### [Aim of the exercise]
Line by line, please look for the word "clothing" in the following records, then copy each line you find it in.
*** Information shown Section Begins ***
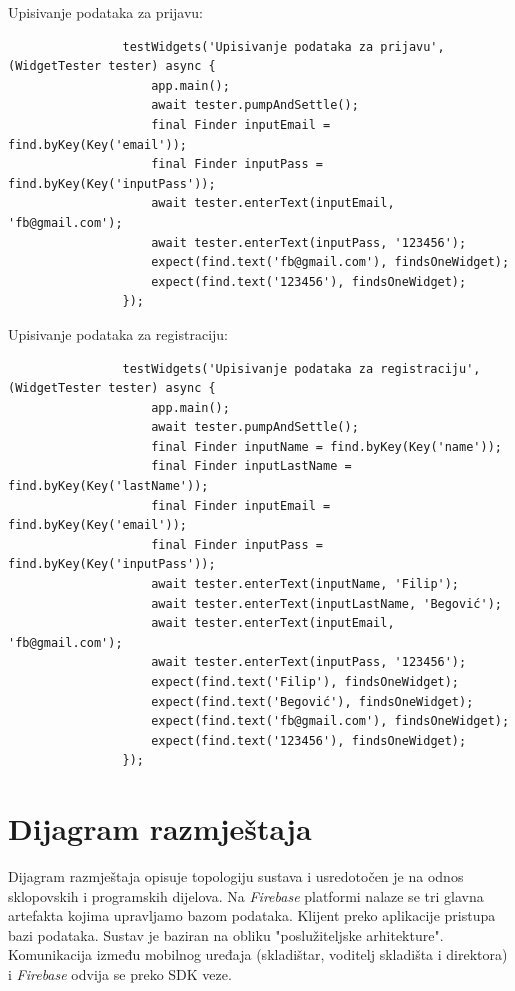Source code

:  			Upisivanje podataka za prijavu:
 			\begin{verbatim}
 				testWidgets('Upisivanje podataka za prijavu', (WidgetTester tester) async {
 					app.main();
 					await tester.pumpAndSettle();
 					final Finder inputEmail = find.byKey(Key('email'));
 					final Finder inputPass = find.byKey(Key('inputPass'));
 					await tester.enterText(inputEmail, 'fb@gmail.com');
 					await tester.enterText(inputPass, '123456');
 					expect(find.text('fb@gmail.com'), findsOneWidget);
 					expect(find.text('123456'), findsOneWidget);
 				});
 			\end{verbatim}
 		
 			Upisivanje podataka za registraciju:
 			\begin{verbatim}
 				testWidgets('Upisivanje podataka za registraciju', (WidgetTester tester) async {
 					app.main();
 					await tester.pumpAndSettle();
 					final Finder inputName = find.byKey(Key('name'));
 					final Finder inputLastName = find.byKey(Key('lastName'));
 					final Finder inputEmail = find.byKey(Key('email'));
 					final Finder inputPass = find.byKey(Key('inputPass'));
 					await tester.enterText(inputName, 'Filip');
 					await tester.enterText(inputLastName, 'Begović');
 					await tester.enterText(inputEmail, 'fb@gmail.com');
 					await tester.enterText(inputPass, '123456');
 					expect(find.text('Filip'), findsOneWidget);
 					expect(find.text('Begović'), findsOneWidget);
 					expect(find.text('fb@gmail.com'), findsOneWidget);
 					expect(find.text('123456'), findsOneWidget);
 				});
 			\end{verbatim}
		
		\section{Dijagram razmještaja}
			
			Dijagram razmještaja opisuje topologiju sustava i usredotočen je na odnos sklopovskih i programskih dijelova. Na \textit{Firebase} platformi nalaze se tri glavna artefakta kojima upravljamo bazom podataka. Klijent preko aplikacije pristupa bazi podataka. Sustav je baziran na obliku "poslužiteljske arhitekture". Komunikacija između mobilnog uređaja  (skladištar, voditelj skladišta i direktora) i \textit{Firebase} odvija se preko SDK veze.
			

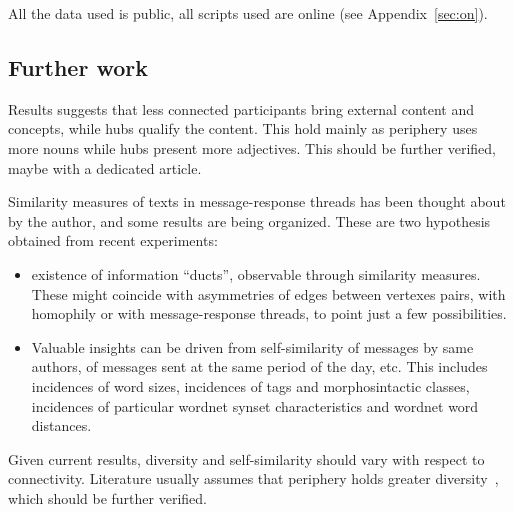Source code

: \documentclass[%
 aip,
 jmp,%
 amsmath,amssymb,
 reprint,%
]{revtex4-1}
\begin{document}
All the data used is public, all scripts used are online (see Appendix~\ref{sec:on}). 

\subsection{Further work}\label{subsec:fw}
Results suggests that less connected participants bring external content and concepts, while hubs qualify the content. This hold mainly as periphery uses more nouns while hubs present more adjectives. This should be further verified, maybe with a dedicated article.

Similarity measures of texts in message-response threads has been thought about by the author, and some results are being organized. These are two hypothesis obtained from recent experiments:
\begin{itemize}
    \item existence of information ``ducts'', observable through similarity measures. These might coincide with asymmetries of edges between vertexes pairs, with homophily or with message-response threads, to point just a few possibilities.
    \item Valuable insights can be driven from self-similarity of messages by same authors, of messages sent at the same period of the day, etc. This includes incidences of word sizes, incidences of tags and morphosintactic classes, incidences of particular wordnet synset characteristics and wordnet word distances.
\end{itemize}

Given current results, diversity and self-similarity should vary with respect to connectivity. Literature usually assumes that periphery holds greater diversity~\cite{easley}, which should be further verified.
\end{document}
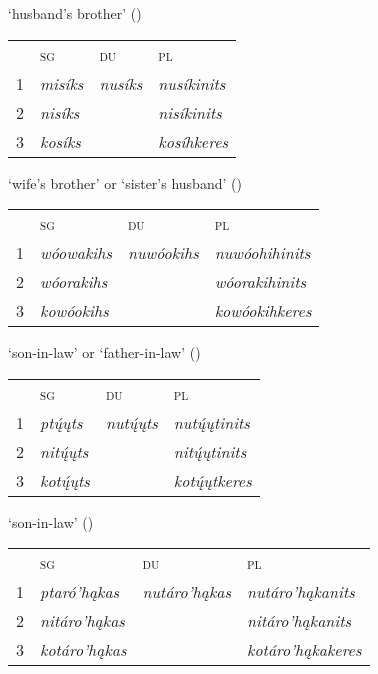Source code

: \begin{exe}
\begin{xlist}
\newpage

\item\label{ListOfKinshipTerms16} `husband's brother' (\Female)

    \begin{tabular}{llll}
    ~ &\textsc{sg}&\textsc{du}&\textsc{pl}\\
    1&  \textit{misíks}&   \textit{nusíks}                                         &\textit{nusíkinits}\\
    2&  \textit{nisíks}&    &\textit{nisíkinits}\\
    3&  \textit{kosíks}&    &\textit{kosíhkeres}
    \end{tabular}

    
\item\label{ListOfKinshipTerms17} `wife's brother' or `sister's husband' (\Male)

    \begin{tabular}{llll}
    ~ &\textsc{sg}&\textsc{du}&\textsc{pl}\\
    1&  \textit{wóowakihs}&   \textit{nuwóokihs}                                         &\textit{nuwóohihinits}\\
    2&  \textit{wóorakihs}&    &\textit{wóorakihinits}\\
    3&  \textit{kowóokihs}&    &\textit{kowóokihkeres}
    \end{tabular}

\item\label{ListOfKinshipTerms18} `son-in-law' or `father-in-law' (\Male)

    \begin{tabular}{llll}
    ~ &\textsc{sg}&\textsc{du}&\textsc{pl}\\
    1&  \textit{ptų́ųts}&   \textit{nutų́ųts}                                         &\textit{nutų́ųtinits}\\
    2&  \textit{nitų́ųts}&    &\textit{nitų́ųtinits}\\
    3&  \textit{kotų́ųts}&    &\textit{kotų́ųtkeres}
    \end{tabular}

\item\label{ListOfKinshipTerms19} `son-in-law' (\Hermaphrodite)

    \begin{tabular}{llll}
    ~ &\textsc{sg}&\textsc{du}&\textsc{pl}\\
    1&  \textit{ptaró'hąkas}&   \textit{nutáro'hąkas}                                         &\textit{nutáro'hąkanits}\\
    2&  \textit{nitáro'hąkas}&    &\textit{nitáro'hąkanits}\\
    3&  \textit{kotáro'hąkas}&    &\textit{kotáro'hąkakeres}
    \end{tabular}
    

\end{xlist}
\end{exe}
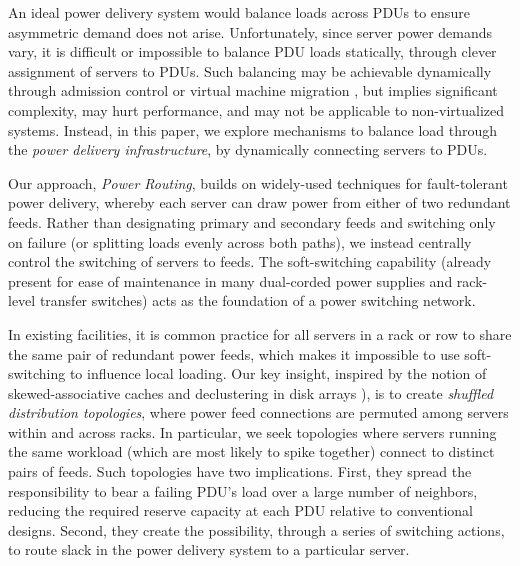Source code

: An ideal power delivery system would balance loads across PDUs to ensure asymmetric demand does not arise.  Unfortunately, since server power demands vary, it is difficult or impossible to balance PDU loads statically, through clever assignment of servers to PDUs.  Such balancing may be achievable dynamically through admission control \cite{Chase01} or virtual machine migration \cite{Clark05}, but implies significant complexity, may hurt performance, and may not be applicable to non-virtualized systems. Instead, in this paper, we explore mechanisms to balance load through the \emph{power delivery infrastructure}, by dynamically connecting servers to PDUs. 

Our approach, \emph{Power Routing}, builds on widely-used techniques for fault-tolerant power delivery, whereby each server can draw power from either of two redundant feeds.  Rather than designating primary and secondary feeds and switching only on failure (or splitting loads evenly across both paths), we instead centrally control the switching of servers to feeds.  The soft-switching capability (already present  for ease of maintenance in many dual-corded power supplies and rack-level transfer switches) acts as the foundation of a power switching network.

In existing facilities, it is common practice for all servers in a rack or row to share the same pair of redundant power feeds, which makes it impossible to use soft-switching to influence local loading.  Our key insight, inspired by the notion of skewed-associative caches \cite{Seznec93} and declustering in disk arrays \cite{Alvarez98}), is to create \emph{shuffled distribution topologies}, where power feed connections are permuted among servers within and across racks. In particular, we seek topologies where servers running the same workload (which are most likely to spike together) connect to distinct pairs of feeds.  Such topologies have two implications.  First, they spread the responsibility to bear a failing PDU's load over a large number of neighbors, reducing the required reserve capacity at each PDU relative to conventional designs.  Second, they create the possibility, through a series of switching actions, to route slack in the power delivery system to a particular server.

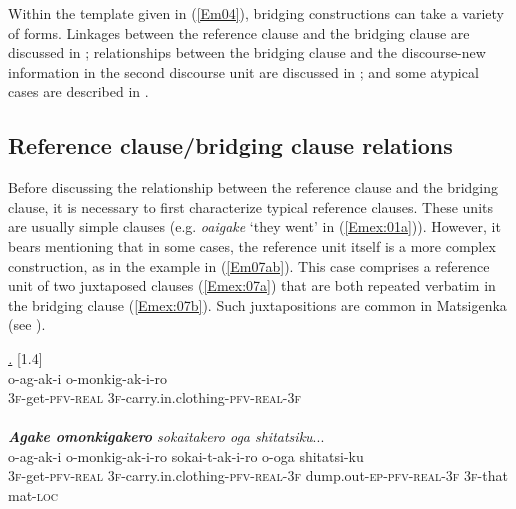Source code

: \documentclass[output=paper]{LSP/langsci}
\begin{document}
%
Within the template given in (\ref{Em04}), bridging constructions can take a variety of forms. Linkages between the reference clause and the bridging clause are discussed in ; relationships between the bridging clause and the discourse-new information in the second discourse unit are discussed in ; and some atypical cases are described in .
%
\subsection{Reference clause/bridging clause relations}
\label{Emrelations}
Before discussing the relationship between the reference clause and the bridging clause, it is necessary to first characterize typical reference clauses. These units are usually simple clauses (e.g. \textit{oaigake} `they went' in (\ref{Emex:01a})). However, it bears mentioning that in some cases, the reference unit itself is a more complex construction, as in the example in (\ref{Em07ab}). This case comprises a reference unit of two juxtaposed clauses (\ref{Emex:07a}) that are both repeated verbatim in the bridging clause (\ref{Emex:07b}). Such juxtapositions are common in Matsigenka (see ).
 
\begin{exe}
\ex \label{Em07ab}
\begin{xlist}
\ex \label{Emex:07a}
\glt \textit{\underline{.}} [1.4]\\
\gll o-ag-ak-i o-monkig-ak-i-ro \\
 \textsc{3f-}get\textsc{-pfv-real} \textsc{3f-}carry.in.clothing\textsc{-pfv-real-3f}\\
\glt {}\\
\ex \label{Emex:07b}
\glt \textit{\textbf{Agake omonkigakero} sokaitakero oga shitatsiku}...\\
\gll o-ag-ak-i o-monkig-ak-i-ro sokai-t-ak-i-ro o-oga shitatsi-ku\\     	      
   \textsc{3f-}get\textsc{-pfv-real} \textsc{3f-}carry.in.clothing\textsc{-pfv-real-3f} dump.out\textsc{-ep-pfv-real-3f} \textsc{3f-}that mat\textsc{-loc}\\
\glt {}
\end{xlist}
\end{exe}
\end{document}

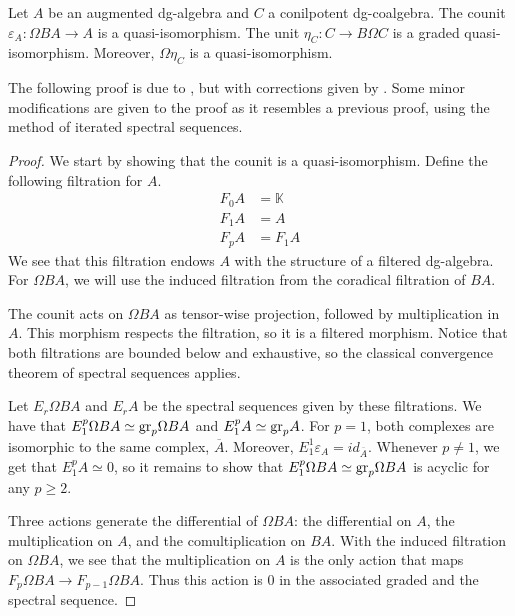 \documentclass[../thesis.tex]{subfiles}
\begin{document}
            \begin{proposition}\label{prop: unit-counit-qif}
                Let $A$ be an augmented dg-algebra and $C$ a conilpotent dg-coalgebra. The counit $\varepsilon_A: \Omega BA \rightarrow A$ is a quasi-isomorphism. The unit $\eta_C: C \rightarrow B\Omega C$ is a graded quasi-isomorphism. Moreover, $\Omega \eta_C$ is a quasi-isomorphism.
            \end{proposition}

            The following proof is due to \cite{LefevreHasegawa03}, but with corrections given by \cite{Keller05}. Some minor modifications are given to the proof as it resembles a previous proof, using the method of iterated spectral sequences.

            \begin{proof}
               We start by showing that the counit is a quasi-isomorphism. Define the following filtration for $A$.
                \begin{align*}
                    F_0A & = \mathbb{K} \\
                    F_1A & = A \\
                    F_pA & = F_1A 
                \end{align*}
                We see that this filtration endows $A$ with the structure of a filtered dg-algebra. For $\Omega BA$, we will use the induced filtration from the coradical filtration of $BA$.

                The counit acts on $\Omega BA$ as tensor-wise projection, followed by multiplication in $A$. This morphism respects the filtration, so it is a filtered morphism. Notice that both filtrations are bounded below and exhaustive, so the classical convergence theorem of spectral sequences applies.

                Let $E_r\Omega BA$ and $E_rA$ be the spectral sequences given by these filtrations. We have that $E_1^{p}\Omega BA \simeq \tt{gr}_p \Omega BA$ and $E_1^{p}A \simeq \tt{gr}_pA$. For $p=1$, both complexes are isomorphic to the same complex, $\overline{A}$. Moreover, $E_1^{1}\varepsilon_A = id_{\overline{A}}$. Whenever $p\neq 1$, we get that $E_1^p A \simeq 0$, so it remains to show that $E_1^p \Omega BA \simeq \tt{gr}_p \Omega BA$ is acyclic for any $p \geq 2$.

                Three actions generate the differential of $\Omega BA$: the differential on $A$, the multiplication on $A$, and the comultiplication on $BA$. With the induced filtration on $\Omega BA$, we see that the multiplication on $A$ is the only action that maps $F_p\Omega BA \rightarrow F_{p-1}\Omega BA$. Thus this action is $0$ in the associated graded and the spectral sequence. 


\end{proof}
\end{document}

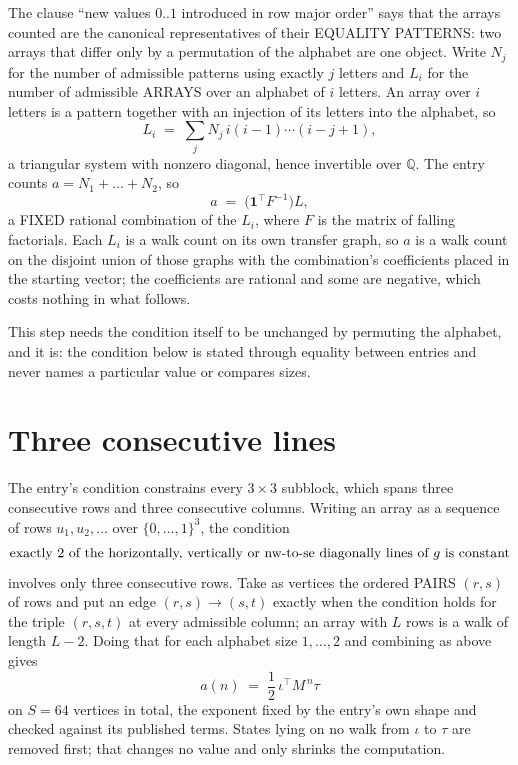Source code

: \documentclass[11pt,a4paper]{article}
\theoremstyle{plain}
\theoremstyle{definition}
\begin{document}
The clause ``new values $0..1$ introduced in row major order'' says that the arrays
counted are the canonical representatives of their EQUALITY PATTERNS: two arrays that differ
only by a permutation of the alphabet are one object. Write $N_j$ for the number of admissible
patterns using exactly $j$ letters and $L_i$ for the number of admissible ARRAYS over an
alphabet of $i$ letters. An array over $i$ letters is a pattern together with an injection of
its letters into the alphabet, so
\[
L_i\;=\;\sum_{j}N_j\,i(i-1)\cdots(i-j+1),
\]
a triangular system with nonzero diagonal, hence invertible over $\mathbb{Q}$. The entry
counts $a=N_1+\dots+N_{2}$, so
\[
a\;=\;\bigl(\mathbf{1}^{\!\top}F^{-1}\bigr)L ,
\]
a FIXED rational combination of the $L_i$, where $F$ is the matrix of falling factorials.
Each $L_i$ is a walk count on its own transfer graph, so $a$ is a walk count on the disjoint
union of those graphs with the combination's coefficients placed in the starting vector; the
coefficients are rational and some are negative, which costs nothing in what follows.

This step needs the condition itself to be unchanged by permuting the alphabet, and it is:
the condition below is stated through equality between entries and never names a particular
value or compares sizes.

\section{Three consecutive lines}

The entry's condition constrains every $3\times3$ subblock, which spans three consecutive
rows and three consecutive columns. Writing an array as a sequence of rows
$u_1,u_2,\dots$ over $\{0,\dots,1\}^{3}$, the condition
\[
\text{exactly }2\text{ of the horizontally, vertically or nw-to-se diagonally lines of }g\text{ \text{is constant}}
\]
involves only three consecutive rows. Take as vertices the ordered PAIRS $(r,s)$ of
rows and put an edge $(r,s)\to(s,t)$ exactly when the condition holds for the triple
$(r,s,t)$ at every admissible column; an array with $L$ rows is a walk of length $L-2$.
Doing that for each alphabet size $1,\dots,2$ and combining as above gives
\[
a(n)\;=\;\frac{1}{2}\,\iota^{\!\top}M^{\,n}\tau
\]
on $S=64$ vertices in total, the exponent fixed by the entry's own shape and checked against
its published terms. States lying on no walk from $\iota$ to $\tau$ are removed first; that
changes no value and only shrinks the computation.
\end{document}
*** Information shown Section Ends ***
### [Answer to the exercise]
 \textsc{3f-}get\textsc{-pfv-real} \textsc{3f-}carry.in.clothing\textsc{-pfv-real-3f}\\
   \textsc{3f-}get\textsc{-pfv-real} \textsc{3f-}carry.in.clothing\textsc{-pfv-real-3f} dump.out\textsc{-ep-pfv-real-3f} \textsc{3f-}that mat\textsc{-loc}\\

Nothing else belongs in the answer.